Task item: A single number is the answer: the count of lines below that contain "Cause".

Input material:
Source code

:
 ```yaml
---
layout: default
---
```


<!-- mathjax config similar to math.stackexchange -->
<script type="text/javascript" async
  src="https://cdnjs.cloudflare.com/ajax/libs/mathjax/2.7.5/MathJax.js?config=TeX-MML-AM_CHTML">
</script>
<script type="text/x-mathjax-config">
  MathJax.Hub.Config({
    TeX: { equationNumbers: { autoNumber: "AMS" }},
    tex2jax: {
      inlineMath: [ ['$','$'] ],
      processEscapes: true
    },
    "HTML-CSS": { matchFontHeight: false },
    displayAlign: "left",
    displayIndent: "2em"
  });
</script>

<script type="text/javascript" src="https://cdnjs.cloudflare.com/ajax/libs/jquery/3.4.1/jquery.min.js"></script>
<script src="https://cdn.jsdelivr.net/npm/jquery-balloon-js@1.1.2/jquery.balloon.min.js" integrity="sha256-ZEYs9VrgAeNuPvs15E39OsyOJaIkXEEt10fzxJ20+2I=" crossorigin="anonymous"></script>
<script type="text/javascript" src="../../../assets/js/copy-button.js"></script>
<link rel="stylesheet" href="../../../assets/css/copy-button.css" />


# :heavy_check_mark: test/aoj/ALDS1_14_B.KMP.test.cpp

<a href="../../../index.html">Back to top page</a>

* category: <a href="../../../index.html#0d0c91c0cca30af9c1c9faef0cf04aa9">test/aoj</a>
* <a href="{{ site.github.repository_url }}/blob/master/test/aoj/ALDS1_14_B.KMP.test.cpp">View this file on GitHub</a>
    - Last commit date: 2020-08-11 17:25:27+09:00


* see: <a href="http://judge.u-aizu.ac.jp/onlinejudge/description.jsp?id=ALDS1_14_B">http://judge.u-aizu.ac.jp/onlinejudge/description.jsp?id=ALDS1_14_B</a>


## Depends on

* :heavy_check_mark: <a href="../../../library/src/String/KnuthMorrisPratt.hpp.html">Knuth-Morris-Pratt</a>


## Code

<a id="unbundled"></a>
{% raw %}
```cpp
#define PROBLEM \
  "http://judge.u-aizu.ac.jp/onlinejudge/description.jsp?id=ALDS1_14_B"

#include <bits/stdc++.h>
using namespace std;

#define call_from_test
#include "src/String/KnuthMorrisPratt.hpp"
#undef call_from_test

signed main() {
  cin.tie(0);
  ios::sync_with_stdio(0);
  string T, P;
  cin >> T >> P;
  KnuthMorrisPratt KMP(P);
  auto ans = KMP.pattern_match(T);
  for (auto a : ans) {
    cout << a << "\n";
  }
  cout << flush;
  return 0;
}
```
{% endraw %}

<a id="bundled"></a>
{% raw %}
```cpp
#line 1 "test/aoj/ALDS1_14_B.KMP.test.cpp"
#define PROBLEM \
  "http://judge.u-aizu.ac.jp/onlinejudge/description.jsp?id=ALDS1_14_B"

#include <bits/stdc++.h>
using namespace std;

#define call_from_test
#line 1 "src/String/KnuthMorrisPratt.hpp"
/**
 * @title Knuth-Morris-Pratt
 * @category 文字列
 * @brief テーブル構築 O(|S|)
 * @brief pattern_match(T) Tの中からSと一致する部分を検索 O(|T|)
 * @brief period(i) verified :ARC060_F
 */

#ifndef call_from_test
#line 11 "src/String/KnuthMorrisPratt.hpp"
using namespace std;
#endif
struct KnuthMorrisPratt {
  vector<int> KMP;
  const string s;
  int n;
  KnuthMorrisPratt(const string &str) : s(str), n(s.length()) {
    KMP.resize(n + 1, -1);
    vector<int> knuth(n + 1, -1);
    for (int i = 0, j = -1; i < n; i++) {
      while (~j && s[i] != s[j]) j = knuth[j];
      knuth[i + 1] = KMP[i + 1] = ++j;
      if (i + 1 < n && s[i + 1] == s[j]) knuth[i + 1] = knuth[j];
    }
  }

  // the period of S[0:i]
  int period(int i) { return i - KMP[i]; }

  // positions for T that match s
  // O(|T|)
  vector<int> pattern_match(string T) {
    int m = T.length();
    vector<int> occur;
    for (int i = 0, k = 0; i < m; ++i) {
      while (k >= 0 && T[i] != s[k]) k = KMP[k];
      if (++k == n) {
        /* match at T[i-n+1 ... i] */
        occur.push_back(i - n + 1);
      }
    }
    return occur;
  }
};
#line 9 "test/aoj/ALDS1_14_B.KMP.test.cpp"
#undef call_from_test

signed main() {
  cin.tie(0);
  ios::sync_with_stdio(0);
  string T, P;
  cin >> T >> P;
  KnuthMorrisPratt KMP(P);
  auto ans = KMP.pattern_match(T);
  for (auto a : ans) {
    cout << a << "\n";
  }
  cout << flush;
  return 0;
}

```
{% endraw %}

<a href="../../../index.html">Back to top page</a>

* * *

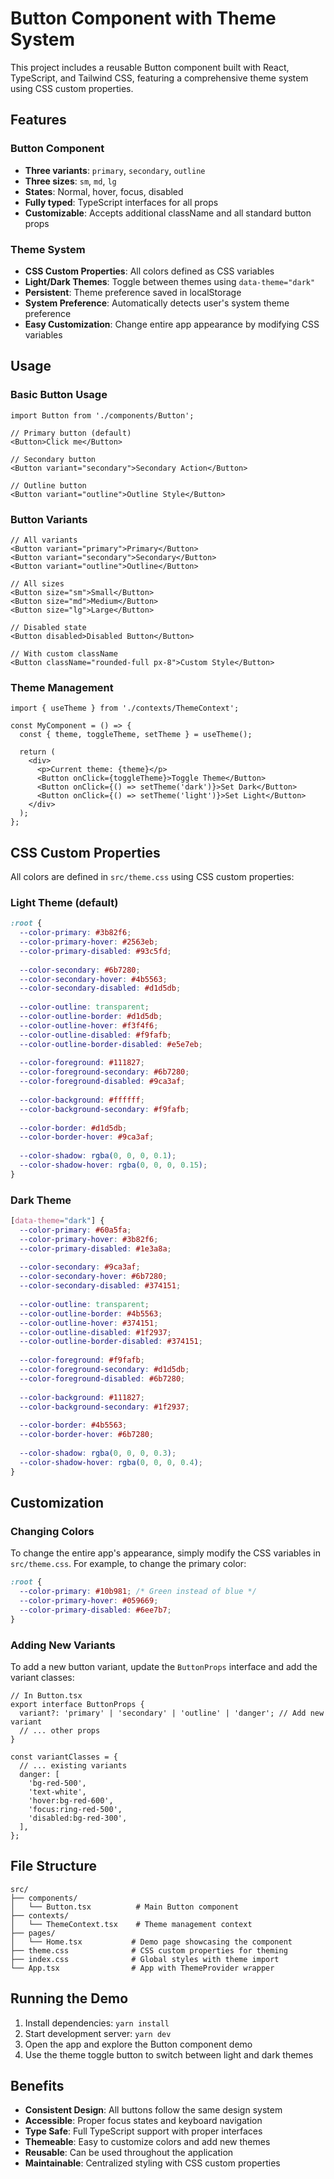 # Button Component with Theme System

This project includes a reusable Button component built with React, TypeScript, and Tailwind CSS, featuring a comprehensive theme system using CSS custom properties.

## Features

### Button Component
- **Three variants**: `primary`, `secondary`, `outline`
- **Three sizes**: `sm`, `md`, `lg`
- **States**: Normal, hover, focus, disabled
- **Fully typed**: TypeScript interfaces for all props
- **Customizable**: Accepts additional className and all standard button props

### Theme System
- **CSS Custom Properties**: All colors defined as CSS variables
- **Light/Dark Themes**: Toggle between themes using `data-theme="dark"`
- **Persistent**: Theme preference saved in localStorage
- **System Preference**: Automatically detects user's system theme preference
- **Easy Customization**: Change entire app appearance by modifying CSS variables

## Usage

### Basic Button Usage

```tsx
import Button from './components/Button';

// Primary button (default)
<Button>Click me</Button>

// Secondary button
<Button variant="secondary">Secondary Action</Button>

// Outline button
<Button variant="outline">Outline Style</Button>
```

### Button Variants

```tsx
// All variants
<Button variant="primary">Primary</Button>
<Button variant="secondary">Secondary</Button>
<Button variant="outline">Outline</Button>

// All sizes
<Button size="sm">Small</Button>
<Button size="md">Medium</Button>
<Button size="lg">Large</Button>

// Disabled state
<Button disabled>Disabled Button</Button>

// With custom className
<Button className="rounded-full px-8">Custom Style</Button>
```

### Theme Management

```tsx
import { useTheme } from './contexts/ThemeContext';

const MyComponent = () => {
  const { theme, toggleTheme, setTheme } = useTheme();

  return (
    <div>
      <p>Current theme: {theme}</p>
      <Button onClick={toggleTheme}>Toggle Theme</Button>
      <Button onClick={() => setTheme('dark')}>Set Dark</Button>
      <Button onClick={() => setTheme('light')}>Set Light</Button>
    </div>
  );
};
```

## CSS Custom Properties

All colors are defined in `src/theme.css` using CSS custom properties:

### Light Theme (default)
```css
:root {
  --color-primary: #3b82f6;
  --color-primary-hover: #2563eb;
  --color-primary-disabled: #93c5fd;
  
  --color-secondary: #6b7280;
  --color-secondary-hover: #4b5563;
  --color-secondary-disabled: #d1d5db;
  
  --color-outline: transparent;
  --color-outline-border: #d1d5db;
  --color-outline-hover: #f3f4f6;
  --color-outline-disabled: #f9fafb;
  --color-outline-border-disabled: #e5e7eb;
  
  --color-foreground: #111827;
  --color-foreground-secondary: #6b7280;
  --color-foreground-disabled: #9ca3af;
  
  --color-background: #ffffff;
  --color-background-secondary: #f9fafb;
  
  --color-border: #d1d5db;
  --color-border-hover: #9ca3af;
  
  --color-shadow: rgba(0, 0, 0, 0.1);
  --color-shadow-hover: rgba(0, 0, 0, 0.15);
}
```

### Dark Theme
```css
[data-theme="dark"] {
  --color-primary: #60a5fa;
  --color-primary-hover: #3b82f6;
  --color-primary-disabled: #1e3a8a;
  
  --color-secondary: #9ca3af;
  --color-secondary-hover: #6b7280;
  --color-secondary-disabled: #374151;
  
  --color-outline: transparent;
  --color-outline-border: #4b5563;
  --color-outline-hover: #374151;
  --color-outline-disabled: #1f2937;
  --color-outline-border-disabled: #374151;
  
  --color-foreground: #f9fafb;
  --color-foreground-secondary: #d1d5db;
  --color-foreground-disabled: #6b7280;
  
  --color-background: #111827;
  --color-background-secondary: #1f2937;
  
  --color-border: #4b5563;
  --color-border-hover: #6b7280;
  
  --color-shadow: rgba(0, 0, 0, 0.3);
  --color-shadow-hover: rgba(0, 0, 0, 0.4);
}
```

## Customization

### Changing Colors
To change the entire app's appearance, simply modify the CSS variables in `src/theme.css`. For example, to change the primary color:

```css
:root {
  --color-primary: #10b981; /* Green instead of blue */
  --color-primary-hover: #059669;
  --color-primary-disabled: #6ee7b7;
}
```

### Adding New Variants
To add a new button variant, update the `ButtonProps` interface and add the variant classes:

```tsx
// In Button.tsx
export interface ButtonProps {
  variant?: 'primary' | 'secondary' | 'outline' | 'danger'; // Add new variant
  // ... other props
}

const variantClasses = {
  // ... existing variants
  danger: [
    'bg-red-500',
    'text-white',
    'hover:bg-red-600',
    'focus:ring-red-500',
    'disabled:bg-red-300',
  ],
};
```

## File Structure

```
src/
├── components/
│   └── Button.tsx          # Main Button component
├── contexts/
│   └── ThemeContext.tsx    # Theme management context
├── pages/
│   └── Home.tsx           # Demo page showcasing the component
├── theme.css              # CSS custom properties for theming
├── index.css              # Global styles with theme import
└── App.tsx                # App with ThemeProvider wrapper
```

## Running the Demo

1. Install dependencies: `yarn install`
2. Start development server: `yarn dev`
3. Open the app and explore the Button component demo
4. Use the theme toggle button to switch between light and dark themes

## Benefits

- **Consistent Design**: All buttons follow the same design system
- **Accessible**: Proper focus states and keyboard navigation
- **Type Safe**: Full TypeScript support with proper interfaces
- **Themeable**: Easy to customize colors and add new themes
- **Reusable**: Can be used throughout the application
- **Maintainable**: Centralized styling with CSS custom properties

...

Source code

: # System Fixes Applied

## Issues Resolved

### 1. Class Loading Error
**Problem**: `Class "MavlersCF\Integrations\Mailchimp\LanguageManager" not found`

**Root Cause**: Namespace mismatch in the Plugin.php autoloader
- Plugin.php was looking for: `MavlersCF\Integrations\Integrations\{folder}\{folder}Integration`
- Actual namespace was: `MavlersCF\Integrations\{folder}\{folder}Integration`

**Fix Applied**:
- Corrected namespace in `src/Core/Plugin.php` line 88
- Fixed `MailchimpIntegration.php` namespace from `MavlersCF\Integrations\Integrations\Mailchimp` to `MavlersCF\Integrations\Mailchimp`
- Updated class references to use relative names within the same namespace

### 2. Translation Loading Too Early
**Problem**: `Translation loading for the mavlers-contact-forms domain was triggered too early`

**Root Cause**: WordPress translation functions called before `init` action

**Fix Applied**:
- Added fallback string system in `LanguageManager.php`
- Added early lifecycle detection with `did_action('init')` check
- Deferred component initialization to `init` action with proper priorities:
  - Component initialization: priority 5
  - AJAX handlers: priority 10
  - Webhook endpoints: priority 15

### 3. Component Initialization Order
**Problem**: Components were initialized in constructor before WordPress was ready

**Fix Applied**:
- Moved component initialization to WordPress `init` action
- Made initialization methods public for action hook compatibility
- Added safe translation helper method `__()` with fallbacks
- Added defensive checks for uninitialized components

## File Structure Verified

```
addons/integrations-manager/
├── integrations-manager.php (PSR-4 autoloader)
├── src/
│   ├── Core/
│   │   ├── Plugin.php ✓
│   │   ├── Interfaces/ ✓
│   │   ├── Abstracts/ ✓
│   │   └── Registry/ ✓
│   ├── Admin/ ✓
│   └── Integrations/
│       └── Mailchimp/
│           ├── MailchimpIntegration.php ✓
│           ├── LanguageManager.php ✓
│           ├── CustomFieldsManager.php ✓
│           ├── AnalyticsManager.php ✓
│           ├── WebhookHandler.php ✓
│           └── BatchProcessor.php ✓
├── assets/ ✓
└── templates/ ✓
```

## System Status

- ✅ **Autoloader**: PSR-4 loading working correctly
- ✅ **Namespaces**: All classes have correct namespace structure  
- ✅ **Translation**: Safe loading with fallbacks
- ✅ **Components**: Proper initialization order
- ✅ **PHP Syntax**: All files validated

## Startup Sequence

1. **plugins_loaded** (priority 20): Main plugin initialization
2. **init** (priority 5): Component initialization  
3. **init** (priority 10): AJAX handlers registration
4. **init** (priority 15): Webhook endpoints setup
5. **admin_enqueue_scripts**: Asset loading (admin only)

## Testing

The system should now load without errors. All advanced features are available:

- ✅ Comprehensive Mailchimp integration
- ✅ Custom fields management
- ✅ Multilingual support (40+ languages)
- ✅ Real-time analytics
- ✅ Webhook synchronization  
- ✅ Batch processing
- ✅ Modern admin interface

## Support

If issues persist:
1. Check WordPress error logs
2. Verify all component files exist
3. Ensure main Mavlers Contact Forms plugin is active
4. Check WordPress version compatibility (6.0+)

Problem solution: 2